Contratti di swap e applicazione della disciplina sul diritto di recesso per i contratti stipulati fuori sede
Pubblicato il 05/11/18 00:00 [Doc.5413]
di Redazione IL CASO.it


Corte di Appello di Torino Sezione I, sentenza - Collegio: presidente dott.ssa Renata Silva relatore dott.ssa Tiziana Maccarone , consigliere dott. Marco Leone Coccetti;

Avv. Massimiliano Elia partner Leading Law

Contratti derivati swap - Nullità del contratto swap ex art.30 tuf - art. 56-quater comma 1, del D.L. 21 giugno 2013, n. 69

Sulla scorta della pronuncia delle SS. UU. la disciplina del diritto di recesso si applica non soltanto alle operazioni compiute nell'ambito della prestazione di un servizio di collocamento in senso proprio, ma anche a qualsiasi altra ipotesi in cui l'intermediario venda fuori sede strumenti finanziari ad investitori al dettaglio, sia pure nell'espletamento di un servizio d'investimento diverso.

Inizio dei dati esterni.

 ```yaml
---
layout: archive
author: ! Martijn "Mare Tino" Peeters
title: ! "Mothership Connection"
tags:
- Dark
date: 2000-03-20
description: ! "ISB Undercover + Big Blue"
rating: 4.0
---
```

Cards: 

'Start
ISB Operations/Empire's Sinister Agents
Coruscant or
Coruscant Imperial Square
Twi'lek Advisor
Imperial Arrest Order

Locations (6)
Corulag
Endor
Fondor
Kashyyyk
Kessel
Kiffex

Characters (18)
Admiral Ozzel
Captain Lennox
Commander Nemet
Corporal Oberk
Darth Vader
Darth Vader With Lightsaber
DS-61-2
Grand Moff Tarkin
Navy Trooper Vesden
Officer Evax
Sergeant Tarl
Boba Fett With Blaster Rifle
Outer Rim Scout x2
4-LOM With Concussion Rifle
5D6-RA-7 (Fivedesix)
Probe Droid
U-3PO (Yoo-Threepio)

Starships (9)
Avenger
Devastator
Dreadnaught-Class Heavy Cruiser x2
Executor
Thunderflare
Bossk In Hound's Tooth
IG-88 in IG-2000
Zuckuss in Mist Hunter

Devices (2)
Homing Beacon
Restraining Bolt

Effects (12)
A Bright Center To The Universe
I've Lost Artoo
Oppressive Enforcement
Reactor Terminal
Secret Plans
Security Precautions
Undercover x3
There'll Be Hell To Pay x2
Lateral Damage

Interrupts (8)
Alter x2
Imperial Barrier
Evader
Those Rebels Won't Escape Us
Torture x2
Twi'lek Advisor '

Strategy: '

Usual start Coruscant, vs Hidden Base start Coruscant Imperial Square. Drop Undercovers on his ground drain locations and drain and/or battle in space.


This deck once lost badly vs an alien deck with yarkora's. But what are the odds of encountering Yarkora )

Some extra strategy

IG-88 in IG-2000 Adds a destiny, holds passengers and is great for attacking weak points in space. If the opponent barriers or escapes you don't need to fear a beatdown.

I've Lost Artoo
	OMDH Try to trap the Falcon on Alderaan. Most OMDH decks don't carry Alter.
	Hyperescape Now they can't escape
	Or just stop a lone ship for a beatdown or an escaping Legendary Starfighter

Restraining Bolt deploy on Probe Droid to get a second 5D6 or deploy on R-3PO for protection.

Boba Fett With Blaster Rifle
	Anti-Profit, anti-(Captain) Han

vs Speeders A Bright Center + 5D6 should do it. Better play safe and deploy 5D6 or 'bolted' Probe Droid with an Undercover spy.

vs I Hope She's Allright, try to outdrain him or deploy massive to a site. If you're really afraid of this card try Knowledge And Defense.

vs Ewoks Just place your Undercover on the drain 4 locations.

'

Le SS. UU. hanno quindi utilizzato il termine "collocamento" di cui all'art. 30 del tuf in senso ampio, come sinonimo di atto negoziale mediante il quale lo strumento finanziario viene fatto acquisire al cliente e quindi inserito nel suo patrimonio o nel suo portafoglio, a prescindere dalla tipologia del servizio d'investimento che abbia dato luogo a tale operazione. Dunque, la disciplina del recesso riguarda i singoli rapporti negoziali in base ai quali, di volta in volta, l'investitore si trova a sottoscrivere uno strumento finanziario offertogli

Alla luce di tale arresto, per molti aspetti innovativo, l'art. 30 del Tuf può certamente essere applicato anche alla fattispecie in esame (che non rappresenta un servizio di collocamento in senso stretto ma un servizio di investimento diverso, ove la Banca si pone come controparte diretta del cliente nella negoziazione dello strumento finanziario), dovendo darsi a detta disposizione un'interpretazione la più ampia possibile a tutela dell'investitore.

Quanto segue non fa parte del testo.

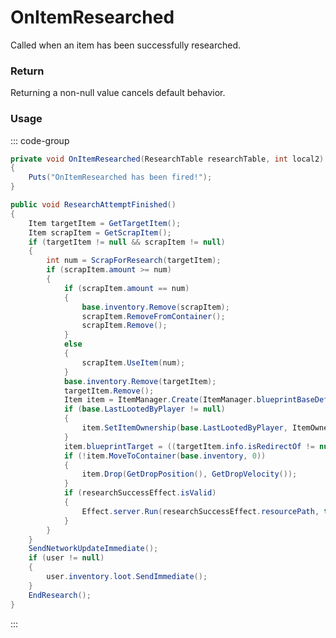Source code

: # OnItemResearched
<Badge type="info" text="Item"/>[<Badge type="danger" text="Carbon Compatible"/>](https://github.com/CarbonCommunity/Carbon)[<Badge type="warning" text="Oxide Compatible"/>](https://github.com/OxideMod/Oxide.Rust)
Called when an item has been successfully researched.

### Return
Returning a non-null value cancels default behavior.

### Usage
::: code-group
```csharp [Example]
private void OnItemResearched(ResearchTable researchTable, int local2)
{
	Puts("OnItemResearched has been fired!");
}
```
```csharp [Source — Assembly-CSharp @ ResearchTable]
public void ResearchAttemptFinished()
{
	Item targetItem = GetTargetItem();
	Item scrapItem = GetScrapItem();
	if (targetItem != null && scrapItem != null)
	{
		int num = ScrapForResearch(targetItem);
		if (scrapItem.amount >= num)
		{
			if (scrapItem.amount == num)
			{
				base.inventory.Remove(scrapItem);
				scrapItem.RemoveFromContainer();
				scrapItem.Remove();
			}
			else
			{
				scrapItem.UseItem(num);
			}
			base.inventory.Remove(targetItem);
			targetItem.Remove();
			Item item = ItemManager.Create(ItemManager.blueprintBaseDef, 1, 0uL);
			if (base.LastLootedByPlayer != null)
			{
				item.SetItemOwnership(base.LastLootedByPlayer, ItemOwnershipPhrases.ResearchTable);
			}
			item.blueprintTarget = ((targetItem.info.isRedirectOf != null) ? targetItem.info.isRedirectOf.itemid : targetItem.info.itemid);
			if (!item.MoveToContainer(base.inventory, 0))
			{
				item.Drop(GetDropPosition(), GetDropVelocity());
			}
			if (researchSuccessEffect.isValid)
			{
				Effect.server.Run(researchSuccessEffect.resourcePath, this, 0u, UnityEngine.Vector3.zero, UnityEngine.Vector3.zero);
			}
		}
	}
	SendNetworkUpdateImmediate();
	if (user != null)
	{
		user.inventory.loot.SendImmediate();
	}
	EndResearch();
}

```
:::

Con riferimento all'art. 56-quater, comma 1, del D.L. 21 giugno 2013, n. 69, la modifica apportata da tale norma non rileva nel caso di specie, e ciò in quanto la valenza retroattiva ed interpretativa della norma è stata già esclusa dalla Suprema Corte (cfr. Cfr. Cass. Civ., sez. III, 03 Aprile 2014, n. 7776, confermata dalla Cass.1368/2016): nell'esercizio della propria funzione di nomofiliachia, la Cassazione ha motivatamente escluso la possibilità di ritenere l'art. 56 quater richiamato come norma di interpretazione autentica, evidenziando come a tale qualificazione osti una lettura costituzionalmente orientata dalla norma stessa con riferimento all'art. 47 Cost., comma I nella parte in cui introdurrebbe un regime di favore per gli istituti di credito i quali abbiano stipulato contratti di negoziazione fuori sede prima del 1.09.2013.

Per quanto concerne il citato art. 56-quater del decreto del fare, e la possibilità o meno che possa configurarsi quale norma di interpretazione autentica, la Corte Costituzionale (sentenza 7-11 giugno 2014, n. 168) ha avuto modo di chiarire che "il legislatore può porre norme che retroattivamente precisino il significato di altre norme preesistenti, ovvero impongano una delle possibili varianti di senso del testo originario, purché compatibile con il tenore letterale di esso"; si è inoltre precisato che "in tali casi il problema da affrontare riguarda non tanto la natura della legge, quanto piuttosto i limiti che la sua portata retroattiva incontra alla luce del principio di ragionevolezza rispetto di altri valori ed interessi costituzionalmente protetti".

Riguardo a questi ultimi, "l'affidamento del cittadino nella sicurezza giuridica - essenziale elemento dello Stato di diritto - non può essere leso da disposizioni retroattive, che trasmodino in regolamento irrazionale di situazioni sostanziali fondate su leggi anteriori".

È dunque evidente che indipendentemente dalla autodefinizione di norma di interpretazione autentica (che peraltro sembra mancare nella documentazione relativa alla conversione del decreto del fare, cfr. dossier del Servizio Studi sull'A.S. n. 974, disponibile sul sito Istituzionale del Senato della Repubblica Italiana), quello che manca è la retroattività della norma (almeno per parte di essa): quest'ultima infatti si limita a stabilire che lo ius poenitendi è esteso "per i contratti sottoscritti a decorrere dal 1° settembre 2013 [...] anche ai servizi di investimento di cui all'articolo 1, comma 5, lettera a)" (e cioè alla negoziazione in conto proprio).
Il che non implica una efficacia sanante per i contratti, che non prevedono il diritto di recesso per l'investitore, stipulati prima della suddetta data.